I bet very few people remember that bit. I remember because I had written the framebuffer console driver for mklinux back then, and seeing my init message when booting the earlier version of OSX (<=10.1 ish, perhaps a bit later too)

So I had the privilege of printing kernel crash logs and panics on zillions of devices! I'm so proud! :-)

It's classed as a hybrid though, not a pure microkernel. There's significant amounts of BSD in there.

Also, thanks for the anecdote :)

Quite a few embedded OSes are microkernels, L4 being one of them.
Interestingly L4 is being used to power the secure enclave on iOS devices so it's probably the most distributed microkernel.
There was a plan to move Hurd to use L3 instead of Mach, but apparently that project was cancelled.
> I'm also noting that Hurd is still only 32-bit.
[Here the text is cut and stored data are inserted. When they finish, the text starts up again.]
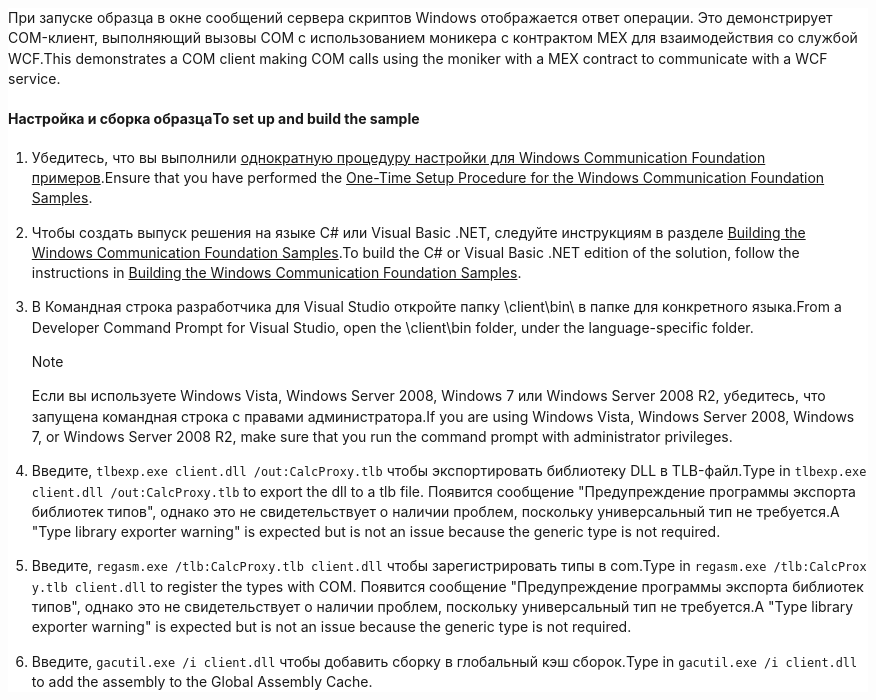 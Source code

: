  При запуске образца в окне сообщений сервера скриптов Windows отображается ответ операции. <span data-ttu-id="a5d85-176">Это демонстрирует COM-клиент, выполняющий вызовы COM с использованием моникера с контрактом MEX для взаимодействия со службой WCF.</span><span class="sxs-lookup"><span data-stu-id="a5d85-176">This demonstrates a COM client making COM calls using the moniker with a MEX contract to communicate with a WCF service.</span></span>  
  
#### <a name="to-set-up-and-build-the-sample"></a><span data-ttu-id="a5d85-177">Настройка и сборка образца</span><span class="sxs-lookup"><span data-stu-id="a5d85-177">To set up and build the sample</span></span>  
  
1. <span data-ttu-id="a5d85-178">Убедитесь, что вы выполнили [однократную процедуру настройки для Windows Communication Foundation примеров](one-time-setup-procedure-for-the-wcf-samples.md).</span><span class="sxs-lookup"><span data-stu-id="a5d85-178">Ensure that you have performed the [One-Time Setup Procedure for the Windows Communication Foundation Samples](one-time-setup-procedure-for-the-wcf-samples.md).</span></span>  
  
2. <span data-ttu-id="a5d85-179">Чтобы создать выпуск решения на языке C# или Visual Basic .NET, следуйте инструкциям в разделе [Building the Windows Communication Foundation Samples](building-the-samples.md).</span><span class="sxs-lookup"><span data-stu-id="a5d85-179">To build the C# or Visual Basic .NET edition of the solution, follow the instructions in [Building the Windows Communication Foundation Samples](building-the-samples.md).</span></span>  
  
3. <span data-ttu-id="a5d85-180">В Командная строка разработчика для Visual Studio откройте папку \client\bin\ в папке для конкретного языка.</span><span class="sxs-lookup"><span data-stu-id="a5d85-180">From a Developer Command Prompt for Visual Studio, open the \client\bin folder, under the language-specific folder.</span></span>  
  
    > [!NOTE]
    > <span data-ttu-id="a5d85-181">Если вы используете Windows Vista, Windows Server 2008, Windows 7 или Windows Server 2008 R2, убедитесь, что запущена командная строка с правами администратора.</span><span class="sxs-lookup"><span data-stu-id="a5d85-181">If you are using Windows Vista, Windows Server 2008, Windows 7, or Windows Server 2008 R2, make sure that you run the command prompt with administrator privileges.</span></span>  
  
4. <span data-ttu-id="a5d85-182">Введите, `tlbexp.exe client.dll /out:CalcProxy.tlb` чтобы экспортировать библиотеку DLL в TLB-файл.</span><span class="sxs-lookup"><span data-stu-id="a5d85-182">Type in `tlbexp.exe client.dll /out:CalcProxy.tlb` to export the dll to a tlb file.</span></span> <span data-ttu-id="a5d85-183">Появится сообщение "Предупреждение программы экспорта библиотек типов", однако это не свидетельствует о наличии проблем, поскольку универсальный тип не требуется.</span><span class="sxs-lookup"><span data-stu-id="a5d85-183">A "Type library exporter warning" is expected but is not an issue because the generic type is not required.</span></span>  
  
5. <span data-ttu-id="a5d85-184">Введите, `regasm.exe /tlb:CalcProxy.tlb client.dll` чтобы зарегистрировать типы в com.</span><span class="sxs-lookup"><span data-stu-id="a5d85-184">Type in `regasm.exe /tlb:CalcProxy.tlb client.dll` to register the types with COM.</span></span> <span data-ttu-id="a5d85-185">Появится сообщение "Предупреждение программы экспорта библиотек типов", однако это не свидетельствует о наличии проблем, поскольку универсальный тип не требуется.</span><span class="sxs-lookup"><span data-stu-id="a5d85-185">A "Type library exporter warning" is expected but is not an issue because the generic type is not required.</span></span>  
  
6. <span data-ttu-id="a5d85-186">Введите, `gacutil.exe /i client.dll` чтобы добавить сборку в глобальный кэш сборок.</span><span class="sxs-lookup"><span data-stu-id="a5d85-186">Type in `gacutil.exe /i client.dll` to add the assembly to the Global Assembly Cache.</span></span>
I wonder if they'll make it to 64-bit before we start upgrading to 128-bit computers?

Probably. It's unlikely we will be upgrading to 128 bit computers any time soon. 64 bit words are enough to store a double precision floating point number and enough bits to directly address 18.4 exabytes of RAM. The jump from 32 to 64 is a huge leap and any issues we were having with a 32 bit word are solved for a much longer period than the jump from 16 to 32 bit.

2^8 => 2^16 : 256x increase

2^16 => 2^32 : 65,536x increase

2^32 => 2^64 : 4,294,967,296x increase

I know it doesn't seem likely, but these things have a way of creeping up on you. 25 years ago the prospect of everyone having 8 GB of ram was far fetched, computers still had 8MB and 8GB hard drives were years off. In 10 years we could have petabytes in our phones and from there exabytes aren't such a huge leap.
But to put it in perspective

8MB => 8GB : 1,000x increase

8GB => 8EB : 1,000,000,000x increase

The leap to 8 exabytes is 6 orders of magnitude greater than the last 25 years.

That would be 30 Moore's doublings (applied to storage) and would take 60 years. Oh, and we would still be able to address all of the ram with a 64 bit address.

In 10 years we will be closer to 256 GB in the phone, not petabytes or even terabytes (but terabytes would be close).

They also still publish SHA1 sums, definitely stuck in the past.